### [Aim of the exercise]
Would you pull out every line of the material that contains the string "publicKey"?

### [Given data]
+ + + +
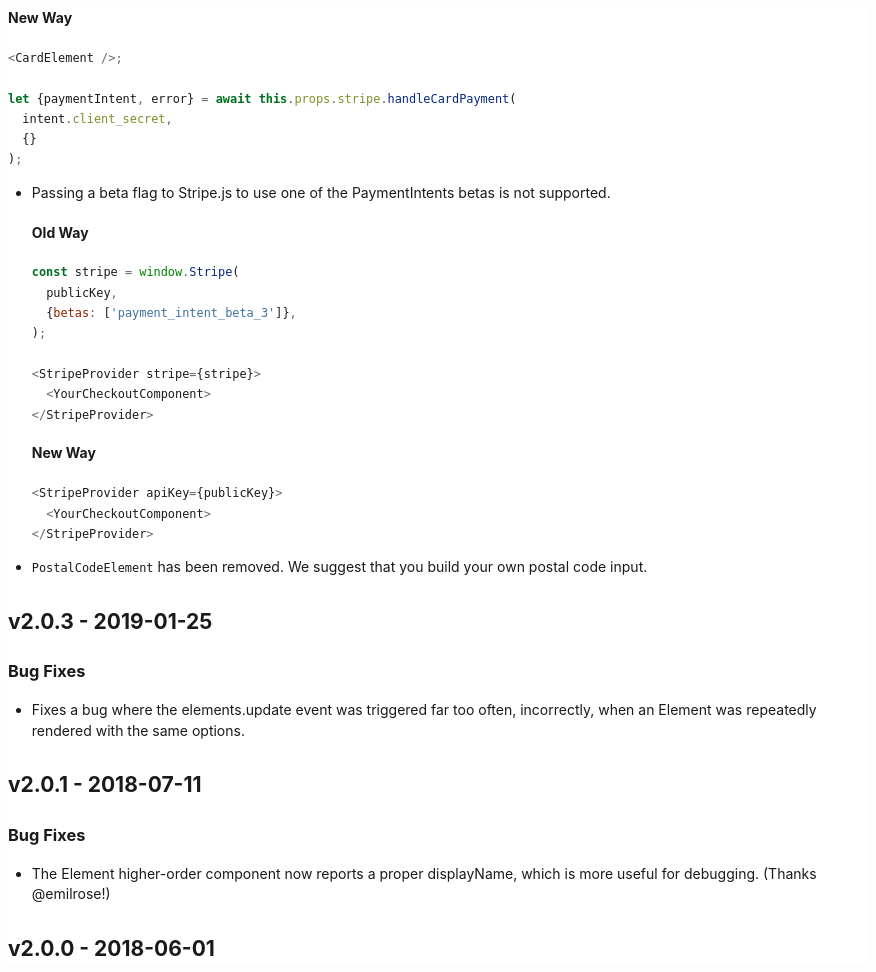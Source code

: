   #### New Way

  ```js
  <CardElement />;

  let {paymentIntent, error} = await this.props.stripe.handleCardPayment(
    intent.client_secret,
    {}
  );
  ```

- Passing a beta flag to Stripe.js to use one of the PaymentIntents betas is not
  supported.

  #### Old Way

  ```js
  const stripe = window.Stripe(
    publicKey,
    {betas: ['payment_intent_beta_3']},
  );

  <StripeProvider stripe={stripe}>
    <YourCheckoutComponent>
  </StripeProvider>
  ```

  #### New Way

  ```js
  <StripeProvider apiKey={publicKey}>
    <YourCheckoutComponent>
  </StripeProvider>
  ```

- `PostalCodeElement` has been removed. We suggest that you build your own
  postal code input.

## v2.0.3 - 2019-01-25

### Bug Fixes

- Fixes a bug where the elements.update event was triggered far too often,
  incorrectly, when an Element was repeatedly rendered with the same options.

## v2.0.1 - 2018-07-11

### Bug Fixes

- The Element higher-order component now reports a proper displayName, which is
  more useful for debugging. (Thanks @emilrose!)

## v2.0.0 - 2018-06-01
+ + + +
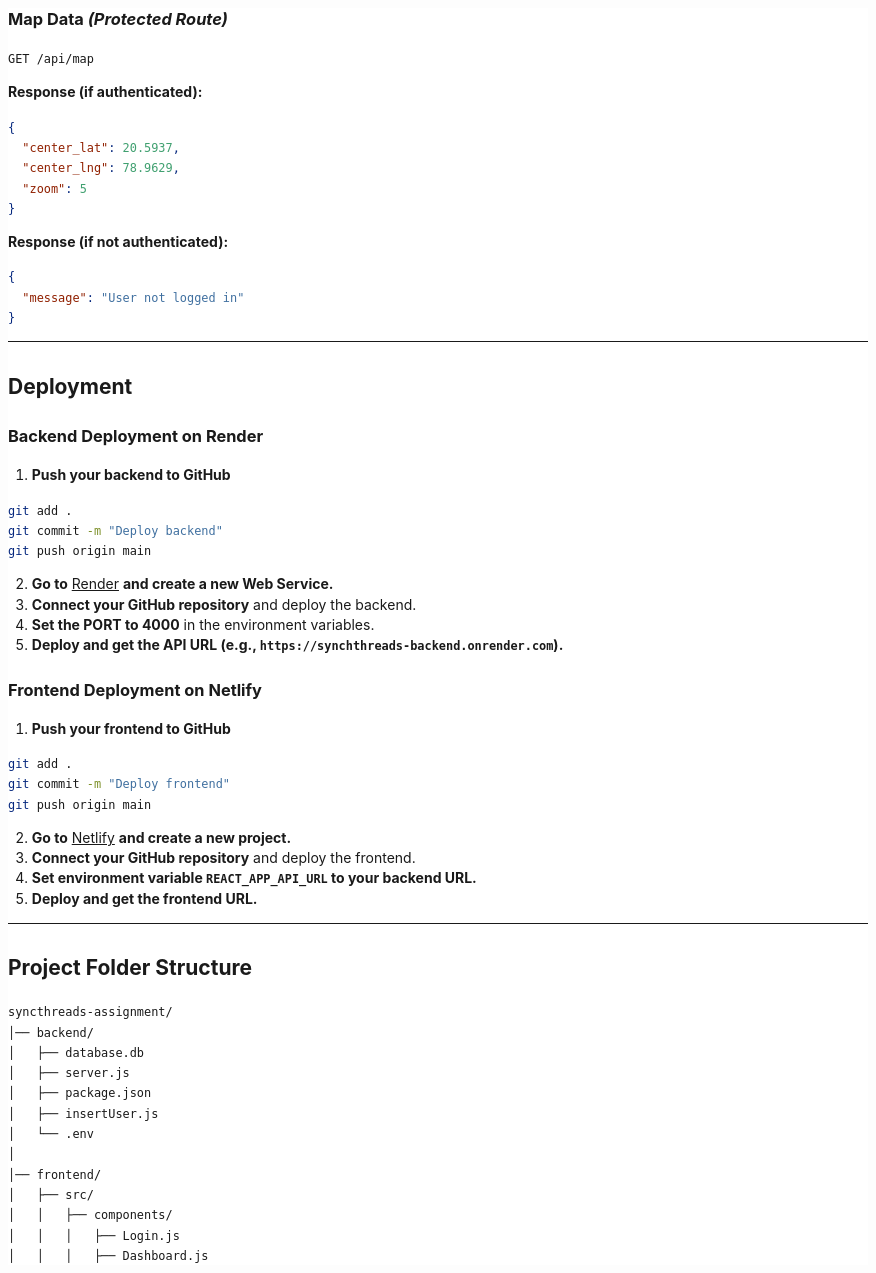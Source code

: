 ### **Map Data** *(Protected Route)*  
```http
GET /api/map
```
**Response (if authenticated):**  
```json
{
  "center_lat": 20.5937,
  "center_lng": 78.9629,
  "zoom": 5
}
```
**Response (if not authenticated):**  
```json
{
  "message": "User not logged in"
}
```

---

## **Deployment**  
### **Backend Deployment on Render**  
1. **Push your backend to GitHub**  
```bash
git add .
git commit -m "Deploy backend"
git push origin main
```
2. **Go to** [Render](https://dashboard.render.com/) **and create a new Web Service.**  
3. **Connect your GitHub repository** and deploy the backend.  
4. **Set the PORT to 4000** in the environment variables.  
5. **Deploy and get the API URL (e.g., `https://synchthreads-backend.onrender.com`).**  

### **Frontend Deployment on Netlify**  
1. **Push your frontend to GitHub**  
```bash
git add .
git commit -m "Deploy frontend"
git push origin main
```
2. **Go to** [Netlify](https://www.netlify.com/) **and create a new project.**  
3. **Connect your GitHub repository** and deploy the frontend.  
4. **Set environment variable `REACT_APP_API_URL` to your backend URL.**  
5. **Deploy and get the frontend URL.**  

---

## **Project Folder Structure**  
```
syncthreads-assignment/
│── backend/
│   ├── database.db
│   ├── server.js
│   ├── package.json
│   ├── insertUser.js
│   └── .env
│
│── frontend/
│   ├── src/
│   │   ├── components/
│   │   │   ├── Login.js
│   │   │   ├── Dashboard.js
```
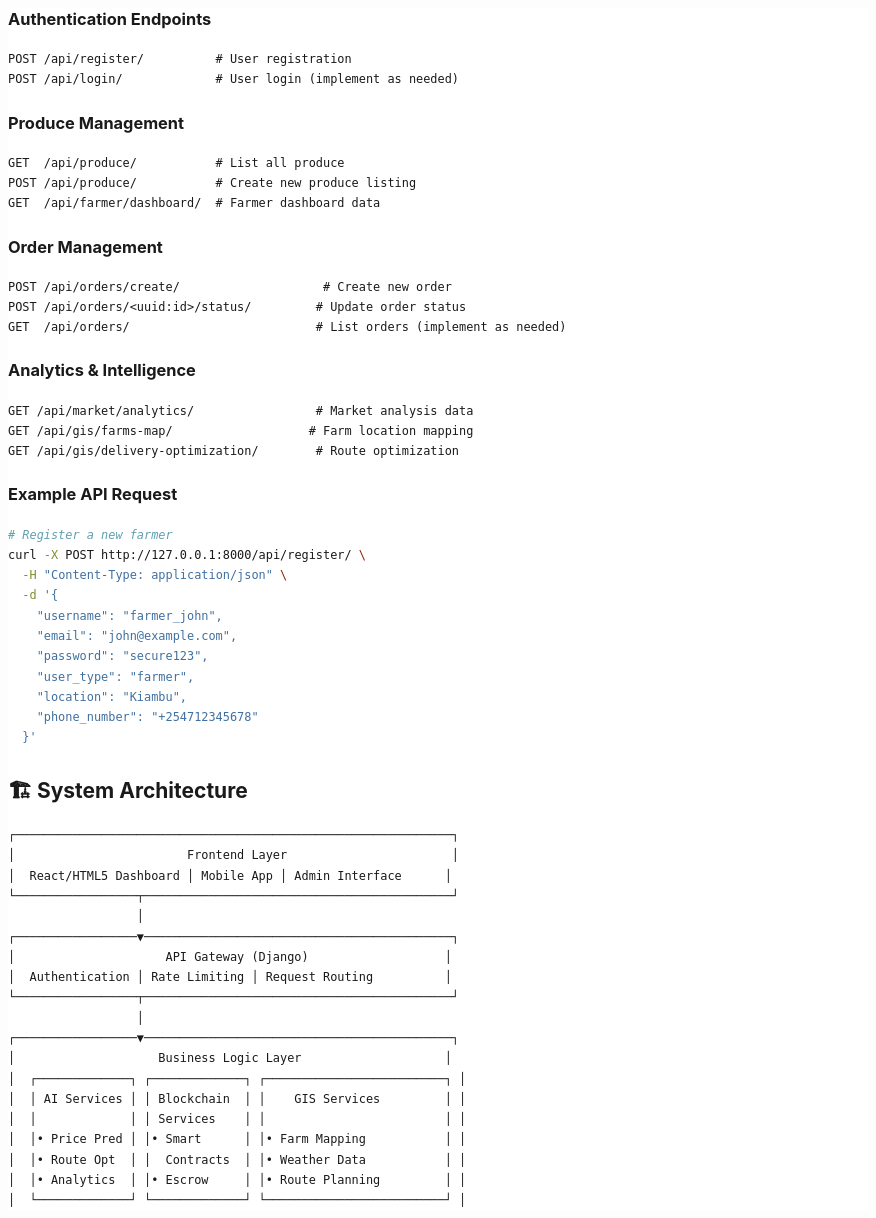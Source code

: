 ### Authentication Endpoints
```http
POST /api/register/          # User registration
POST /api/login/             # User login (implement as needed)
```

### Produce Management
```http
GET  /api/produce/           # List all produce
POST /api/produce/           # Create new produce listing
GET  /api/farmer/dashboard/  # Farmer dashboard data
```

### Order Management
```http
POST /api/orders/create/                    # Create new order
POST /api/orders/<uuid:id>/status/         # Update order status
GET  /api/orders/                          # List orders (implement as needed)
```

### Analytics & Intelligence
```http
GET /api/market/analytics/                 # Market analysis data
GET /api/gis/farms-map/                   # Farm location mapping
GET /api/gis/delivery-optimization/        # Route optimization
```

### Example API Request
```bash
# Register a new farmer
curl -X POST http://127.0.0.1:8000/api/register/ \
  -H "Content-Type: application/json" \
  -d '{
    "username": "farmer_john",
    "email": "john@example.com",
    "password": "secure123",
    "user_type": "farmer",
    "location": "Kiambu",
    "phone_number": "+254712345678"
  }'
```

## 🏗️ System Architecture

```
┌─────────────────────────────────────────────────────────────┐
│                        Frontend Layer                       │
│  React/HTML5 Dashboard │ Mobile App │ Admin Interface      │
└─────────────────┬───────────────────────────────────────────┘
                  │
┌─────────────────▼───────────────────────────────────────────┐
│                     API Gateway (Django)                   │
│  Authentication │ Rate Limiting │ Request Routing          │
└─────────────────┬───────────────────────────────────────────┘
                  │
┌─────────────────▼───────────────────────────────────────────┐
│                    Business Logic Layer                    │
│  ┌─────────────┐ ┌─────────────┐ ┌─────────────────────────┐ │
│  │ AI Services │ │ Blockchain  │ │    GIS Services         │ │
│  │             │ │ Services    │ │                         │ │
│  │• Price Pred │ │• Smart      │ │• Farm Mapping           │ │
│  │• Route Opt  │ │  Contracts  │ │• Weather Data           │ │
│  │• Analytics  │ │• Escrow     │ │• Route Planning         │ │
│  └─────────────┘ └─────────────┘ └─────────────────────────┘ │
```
+ + + +
### [Your solution]
    publicKey,
  <StripeProvider apiKey={publicKey}>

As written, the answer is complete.